» Saved data entries

-- Opening Marker --

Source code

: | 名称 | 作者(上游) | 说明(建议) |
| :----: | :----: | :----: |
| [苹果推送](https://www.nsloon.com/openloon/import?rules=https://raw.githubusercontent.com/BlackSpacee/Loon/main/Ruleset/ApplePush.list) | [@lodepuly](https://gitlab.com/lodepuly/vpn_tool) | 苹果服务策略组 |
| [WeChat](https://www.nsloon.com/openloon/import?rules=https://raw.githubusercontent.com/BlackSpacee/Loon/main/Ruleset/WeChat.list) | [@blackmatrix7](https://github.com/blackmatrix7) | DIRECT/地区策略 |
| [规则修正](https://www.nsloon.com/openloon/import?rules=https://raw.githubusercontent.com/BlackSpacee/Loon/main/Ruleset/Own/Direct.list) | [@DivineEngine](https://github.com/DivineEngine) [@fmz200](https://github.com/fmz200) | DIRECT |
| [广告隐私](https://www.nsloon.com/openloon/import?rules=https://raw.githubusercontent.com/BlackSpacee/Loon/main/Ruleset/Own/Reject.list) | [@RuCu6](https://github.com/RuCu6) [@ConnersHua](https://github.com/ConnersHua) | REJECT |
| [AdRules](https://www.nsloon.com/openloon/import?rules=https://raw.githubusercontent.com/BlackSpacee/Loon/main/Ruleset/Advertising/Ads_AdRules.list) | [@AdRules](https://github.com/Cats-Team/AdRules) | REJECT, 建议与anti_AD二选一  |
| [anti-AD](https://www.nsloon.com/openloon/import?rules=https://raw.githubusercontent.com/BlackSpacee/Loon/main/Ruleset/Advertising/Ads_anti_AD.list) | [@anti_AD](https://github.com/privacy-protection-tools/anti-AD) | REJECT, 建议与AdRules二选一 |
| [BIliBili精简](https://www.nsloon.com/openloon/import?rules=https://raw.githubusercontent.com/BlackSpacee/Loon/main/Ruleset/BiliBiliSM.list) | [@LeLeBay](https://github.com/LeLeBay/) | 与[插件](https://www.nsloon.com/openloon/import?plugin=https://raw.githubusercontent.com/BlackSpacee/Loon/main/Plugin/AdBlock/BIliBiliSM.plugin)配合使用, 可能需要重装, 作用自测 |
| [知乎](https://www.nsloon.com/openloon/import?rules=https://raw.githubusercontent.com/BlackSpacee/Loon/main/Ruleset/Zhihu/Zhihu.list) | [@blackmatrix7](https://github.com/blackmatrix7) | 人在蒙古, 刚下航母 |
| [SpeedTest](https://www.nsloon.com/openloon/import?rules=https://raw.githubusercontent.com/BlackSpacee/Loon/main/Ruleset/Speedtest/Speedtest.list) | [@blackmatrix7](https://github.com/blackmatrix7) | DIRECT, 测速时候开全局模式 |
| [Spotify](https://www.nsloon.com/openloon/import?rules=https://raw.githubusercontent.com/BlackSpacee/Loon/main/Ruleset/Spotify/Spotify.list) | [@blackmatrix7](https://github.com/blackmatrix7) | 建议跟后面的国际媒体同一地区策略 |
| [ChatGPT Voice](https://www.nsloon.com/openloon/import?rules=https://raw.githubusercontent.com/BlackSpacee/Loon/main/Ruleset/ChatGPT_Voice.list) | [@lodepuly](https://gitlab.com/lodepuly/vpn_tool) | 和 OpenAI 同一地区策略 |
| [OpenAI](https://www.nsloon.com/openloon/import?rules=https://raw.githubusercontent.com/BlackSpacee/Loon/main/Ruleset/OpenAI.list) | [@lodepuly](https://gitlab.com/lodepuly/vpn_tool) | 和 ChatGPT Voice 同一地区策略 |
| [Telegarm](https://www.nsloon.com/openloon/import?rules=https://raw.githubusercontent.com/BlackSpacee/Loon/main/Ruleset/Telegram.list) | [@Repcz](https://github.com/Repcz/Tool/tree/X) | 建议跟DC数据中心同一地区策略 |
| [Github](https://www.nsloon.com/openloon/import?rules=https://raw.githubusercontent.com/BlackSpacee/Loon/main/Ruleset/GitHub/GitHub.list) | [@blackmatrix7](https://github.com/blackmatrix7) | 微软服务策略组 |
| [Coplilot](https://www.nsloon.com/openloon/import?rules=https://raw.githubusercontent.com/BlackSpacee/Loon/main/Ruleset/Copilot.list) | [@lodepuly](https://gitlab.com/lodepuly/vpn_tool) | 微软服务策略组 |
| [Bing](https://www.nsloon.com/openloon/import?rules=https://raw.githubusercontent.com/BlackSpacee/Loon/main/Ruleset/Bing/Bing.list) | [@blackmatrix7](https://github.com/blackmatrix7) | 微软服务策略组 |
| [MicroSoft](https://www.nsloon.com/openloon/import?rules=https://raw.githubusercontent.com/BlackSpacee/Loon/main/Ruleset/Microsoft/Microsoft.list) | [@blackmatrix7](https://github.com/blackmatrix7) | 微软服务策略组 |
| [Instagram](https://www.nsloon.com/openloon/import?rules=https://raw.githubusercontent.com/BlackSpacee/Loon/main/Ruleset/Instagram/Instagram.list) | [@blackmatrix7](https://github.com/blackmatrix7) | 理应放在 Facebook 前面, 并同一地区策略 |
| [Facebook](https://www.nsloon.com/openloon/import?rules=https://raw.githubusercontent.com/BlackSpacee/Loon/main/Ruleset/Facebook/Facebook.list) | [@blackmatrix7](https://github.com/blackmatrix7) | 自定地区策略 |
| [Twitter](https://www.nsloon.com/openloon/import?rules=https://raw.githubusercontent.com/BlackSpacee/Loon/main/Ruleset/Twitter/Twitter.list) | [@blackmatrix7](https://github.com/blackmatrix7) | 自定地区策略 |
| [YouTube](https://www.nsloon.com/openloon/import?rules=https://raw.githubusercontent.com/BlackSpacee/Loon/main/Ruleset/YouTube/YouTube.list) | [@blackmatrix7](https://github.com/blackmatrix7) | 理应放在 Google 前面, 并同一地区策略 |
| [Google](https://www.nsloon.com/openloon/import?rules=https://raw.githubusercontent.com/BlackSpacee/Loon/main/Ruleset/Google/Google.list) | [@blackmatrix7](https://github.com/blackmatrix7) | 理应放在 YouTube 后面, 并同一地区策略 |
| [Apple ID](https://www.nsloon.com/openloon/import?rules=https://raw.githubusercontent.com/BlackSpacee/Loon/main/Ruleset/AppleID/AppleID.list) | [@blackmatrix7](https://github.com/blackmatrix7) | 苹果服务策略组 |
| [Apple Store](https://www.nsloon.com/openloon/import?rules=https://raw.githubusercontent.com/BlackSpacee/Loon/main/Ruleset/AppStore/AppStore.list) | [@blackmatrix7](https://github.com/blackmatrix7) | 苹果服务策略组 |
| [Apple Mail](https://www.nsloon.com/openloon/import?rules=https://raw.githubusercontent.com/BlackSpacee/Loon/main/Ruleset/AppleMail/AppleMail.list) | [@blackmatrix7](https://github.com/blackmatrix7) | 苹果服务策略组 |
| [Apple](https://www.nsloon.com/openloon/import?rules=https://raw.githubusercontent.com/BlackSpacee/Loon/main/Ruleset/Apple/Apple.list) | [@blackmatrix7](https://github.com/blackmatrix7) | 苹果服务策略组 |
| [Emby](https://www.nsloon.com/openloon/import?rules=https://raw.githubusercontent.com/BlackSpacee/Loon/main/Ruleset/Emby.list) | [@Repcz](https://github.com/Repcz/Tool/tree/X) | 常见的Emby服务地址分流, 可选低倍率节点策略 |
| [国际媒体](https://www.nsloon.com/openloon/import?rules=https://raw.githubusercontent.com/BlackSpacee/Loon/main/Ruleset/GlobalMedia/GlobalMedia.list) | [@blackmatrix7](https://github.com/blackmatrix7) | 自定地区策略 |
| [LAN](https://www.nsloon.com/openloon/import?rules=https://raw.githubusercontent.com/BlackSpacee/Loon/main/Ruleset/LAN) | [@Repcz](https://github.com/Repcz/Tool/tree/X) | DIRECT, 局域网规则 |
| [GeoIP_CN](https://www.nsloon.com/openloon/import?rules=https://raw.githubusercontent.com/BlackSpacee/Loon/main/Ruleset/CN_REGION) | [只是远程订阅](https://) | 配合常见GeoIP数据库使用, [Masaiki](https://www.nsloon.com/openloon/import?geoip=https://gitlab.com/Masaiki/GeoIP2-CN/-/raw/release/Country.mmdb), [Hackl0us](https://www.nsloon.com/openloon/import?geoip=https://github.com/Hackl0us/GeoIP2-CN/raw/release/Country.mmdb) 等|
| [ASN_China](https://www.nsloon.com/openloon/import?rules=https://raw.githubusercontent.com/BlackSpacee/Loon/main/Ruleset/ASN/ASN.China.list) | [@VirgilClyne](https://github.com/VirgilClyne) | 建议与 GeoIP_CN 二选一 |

-- Closing Marker --

» What is expected
Extract every line containing the string "并同一地区策略" from the data above.

» Exercise solution
| [Instagram](https://www.nsloon.com/openloon/import?rules=https://raw.githubusercontent.com/BlackSpacee/Loon/main/Ruleset/Instagram/Instagram.list) | [@blackmatrix7](https://github.com/blackmatrix7) | 理应放在 Facebook 前面, 并同一地区策略 |
| [YouTube](https://www.nsloon.com/openloon/import?rules=https://raw.githubusercontent.com/BlackSpacee/Loon/main/Ruleset/YouTube/YouTube.list) | [@blackmatrix7](https://github.com/blackmatrix7) | 理应放在 Google 前面, 并同一地区策略 |
| [Google](https://www.nsloon.com/openloon/import?rules=https://raw.githubusercontent.com/BlackSpacee/Loon/main/Ruleset/Google/Google.list) | [@blackmatrix7](https://github.com/blackmatrix7) | 理应放在 YouTube 后面, 并同一地区策略 |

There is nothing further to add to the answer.